|Full name||Patrick Moore|
|Date of birth||4 August 1909|
|Place of birth||Ballybough, County Dublin, Ireland|
|Date of death||24 July 1951(aged 41)|
|Place of death||Dublin|
|1931–1936||Irish Free State||9||(7)|
|1932||League of Ireland XI||1||(2)|
|* Senior club appearances and goals counted for the domestic league only.
Paddy Moore (4 August 1909 – 24 July 1951) was an Irish professional football player who played for, among others, Shamrock Rovers and Aberdeen. Moore was a dual internationalist and played for both Ireland teams – the FAI XI and the IFA XI.
In February 1934 Moore scored four goals for the FAI XI in a World Cup qualifier against Belgium. As a result, he became the first player ever to score four goals in a World Cup game. However injury and alcoholism combined to blight both his career and life and he was only 41 when he died. In September 2006 Moore was posthumously honoured by Shamrock Rovers at their Legends Ball.
As a youth Moore played for several teams including Richmond Rovers before joining Shamrock Rovers for the first of three spells. In 1929 at the age of 19 he signed for Cardiff City, but made only one appearance. After brief spells with both Merthyr Town and Tranmere Rovers he then returned to Shamrock Rovers. During the 1931–32 season he helped Rovers win both the League of Ireland championship and the League of Ireland Shield. He also helped Rovers win the FAI Cup in both 1931 and 1932, scoring in both finals.
After an impressive performance for the FAI XI against the Netherlands in May 1932, Moore, together with Joe O'Reilly and Jimmy Daly, was one of three Irish players from that team who were then signed by Aberdeen. The trio were signed for a combined fee of less than £1,000. Moore made an impressive start for Aberdeen, scoring 27 goals in 29 Scottish League matches during the 1932–33 season.
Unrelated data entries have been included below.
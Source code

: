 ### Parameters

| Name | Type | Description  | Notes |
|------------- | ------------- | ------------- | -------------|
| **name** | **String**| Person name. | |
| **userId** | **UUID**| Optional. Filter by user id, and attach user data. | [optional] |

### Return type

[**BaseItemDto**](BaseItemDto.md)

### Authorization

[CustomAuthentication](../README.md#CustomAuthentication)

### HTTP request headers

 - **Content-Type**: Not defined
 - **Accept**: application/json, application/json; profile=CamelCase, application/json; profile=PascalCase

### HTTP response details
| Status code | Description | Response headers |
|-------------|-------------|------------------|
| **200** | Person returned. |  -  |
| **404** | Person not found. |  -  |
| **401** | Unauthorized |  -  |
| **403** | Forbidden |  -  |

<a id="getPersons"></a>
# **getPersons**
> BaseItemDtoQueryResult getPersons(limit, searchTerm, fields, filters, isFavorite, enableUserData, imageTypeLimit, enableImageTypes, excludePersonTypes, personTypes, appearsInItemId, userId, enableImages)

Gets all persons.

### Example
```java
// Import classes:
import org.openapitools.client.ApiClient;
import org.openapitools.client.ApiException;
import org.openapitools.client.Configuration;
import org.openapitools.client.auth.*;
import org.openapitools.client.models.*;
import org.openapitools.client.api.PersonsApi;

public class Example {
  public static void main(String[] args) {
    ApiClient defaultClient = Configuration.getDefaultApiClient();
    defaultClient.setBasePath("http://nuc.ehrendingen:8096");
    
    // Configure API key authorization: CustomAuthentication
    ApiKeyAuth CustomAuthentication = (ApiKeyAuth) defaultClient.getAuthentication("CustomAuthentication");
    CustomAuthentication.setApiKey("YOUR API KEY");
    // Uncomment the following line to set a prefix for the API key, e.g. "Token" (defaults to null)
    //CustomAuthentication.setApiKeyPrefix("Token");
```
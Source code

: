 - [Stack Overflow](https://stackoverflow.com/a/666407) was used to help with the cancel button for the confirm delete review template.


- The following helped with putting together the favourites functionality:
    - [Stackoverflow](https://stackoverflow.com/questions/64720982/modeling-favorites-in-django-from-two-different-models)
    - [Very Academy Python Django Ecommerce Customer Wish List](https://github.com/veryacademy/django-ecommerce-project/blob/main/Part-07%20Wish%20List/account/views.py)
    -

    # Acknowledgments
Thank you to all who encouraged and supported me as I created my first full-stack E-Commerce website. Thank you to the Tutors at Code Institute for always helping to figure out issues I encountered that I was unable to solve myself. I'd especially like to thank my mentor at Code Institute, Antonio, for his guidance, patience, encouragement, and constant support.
However, in subsequent seasons his problems with alcoholism began to emerge.
In February 1934 the Aberdeen manager Paddy Travers accompanied Moore while on international duty against Belgium to help keep him away from alcohol. Travers was aware that Moore had developed a drink problem that would end his career prematurely. In May 1935 Moore was selected to play for the FAI XI in an away game against Switzerland but he was declared unfit to play after drinking too heavily while travelling to the game. Other similar incidents resulted in Moore being released by Aberdeen. Moore then returned to Shamrock Rovers and in 1936 helped them win a third FAI Cup by scoring in his third final.
When Moore began his international career in 1931 there were, in effect, two Ireland teams, chosen by two rival associations. Both associations, the Northern Ireland – based IFA and the Irish Free State – based FAI claimed jurisdiction over the whole of Ireland and selected players from the whole island. As a result, several notable Irish players from this era, including Moore, played for both teams.
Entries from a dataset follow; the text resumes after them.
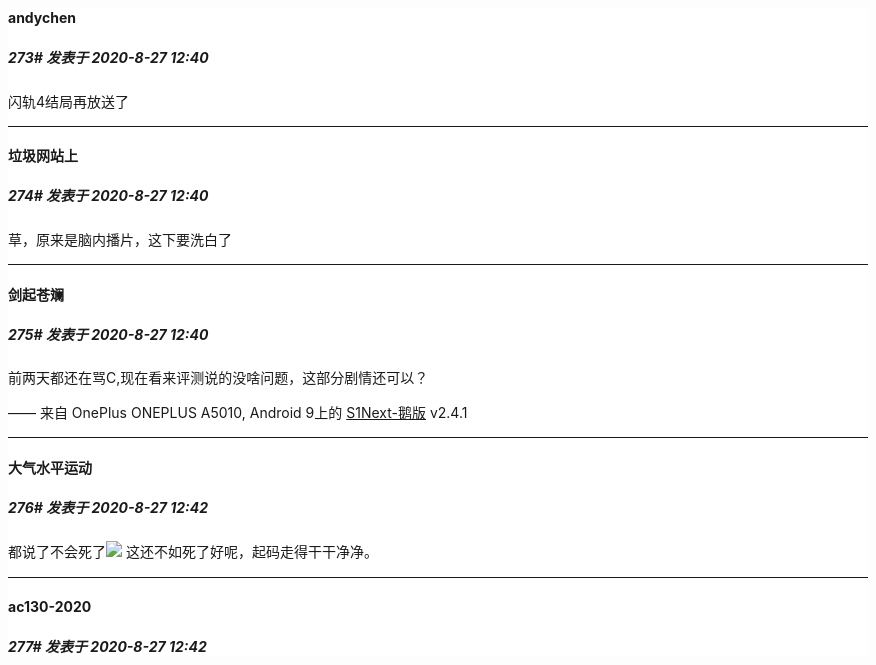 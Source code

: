 ####  andychen  
##### 273#       发表于 2020-8-27 12:40




闪轨4结局再放送了







-----

####  垃圾网站上  
##### 274#       发表于 2020-8-27 12:40




草，原来是脑内播片，这下要洗白了







-----

####  剑起苍斓  
##### 275#       发表于 2020-8-27 12:40




前两天都还在骂C,现在看来评测说的没啥问题，这部分剧情还可以？

—— 来自 OnePlus ONEPLUS A5010, Android 9上的 [S1Next-鹅版](https://github.com/ykrank/S1-Next/releases) v2.4.1







-----

####  大气水平运动  
##### 276#       发表于 2020-8-27 12:42




都说了不会死了<img src="https://static.saraba1st.com/image/smiley/face2017/048.png" referrerpolicy="no-referrer">
这还不如死了好呢，起码走得干干净净。







-----

####  ac130-2020  
##### 277#       发表于 2020-8-27 12:42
Between 1931 and 1936 Moore made 9 appearances and scored 7 goals for the FAI XI. He made his international debut for the FAI XI on 26 April 1931 against Spain. Together with Tom Farquharson, Peter Kavanagh, Jeremiah Robinson and Charlie Dowdall, Moore was part of an FAI XI that gained a respectable 1–1 draw at the Montjuic Stadium in Barcelona. Moore marked his debut by scoring the FAI XI's goal. He gave the visitors the lead in the 35th minute when he received a pass from John Joe Flood and then found himself in a one against one situation with the legendary Spanish goalkeeper, Ricardo Zamora. Moore coolly lobbed the ball over the advancing Zamora and into the back of the goal. The goalkeeper subsequently tore off his shirt in disgust and threw it into the back of the net, suffering the derision of his own fans.
Moore missed the return game against Spain due to injury, but then won his second FAI XI cap against the Netherlands on 5 May 1932. He scored the FAI XI's second goal in a 2–0 victory. Moore shot from twenty yards and bought the 30,000 crowd to their feet. However the highlight of Moore's international career came on 25 February 1934 at Dalymount Park when the FAI XI made their World Cup debut in a qualifier against Belgium. He scored all four goals for the FAI XI as they came from 2–0, 3–1 and then 4–3 down to draw 4–4. As a result, Moore became the first player ever to score four goals in a World Cup game. Two months later in another qualifier on 8 April 1934, Moore scored his seventh and last goal for the FAI XI in a 5–2 defeat against the Netherlands.
The other major highlight of Moore's international career came on 17 October 1936 when he masterminded the FAI XI in a 5–2 win against Germany, again at Dalymount Park. Despite not scoring himself, he helped set up four of the goals. He made his last appearance for the FAI XI on 6 December 1936 in 3–2 home defeat against Hungary.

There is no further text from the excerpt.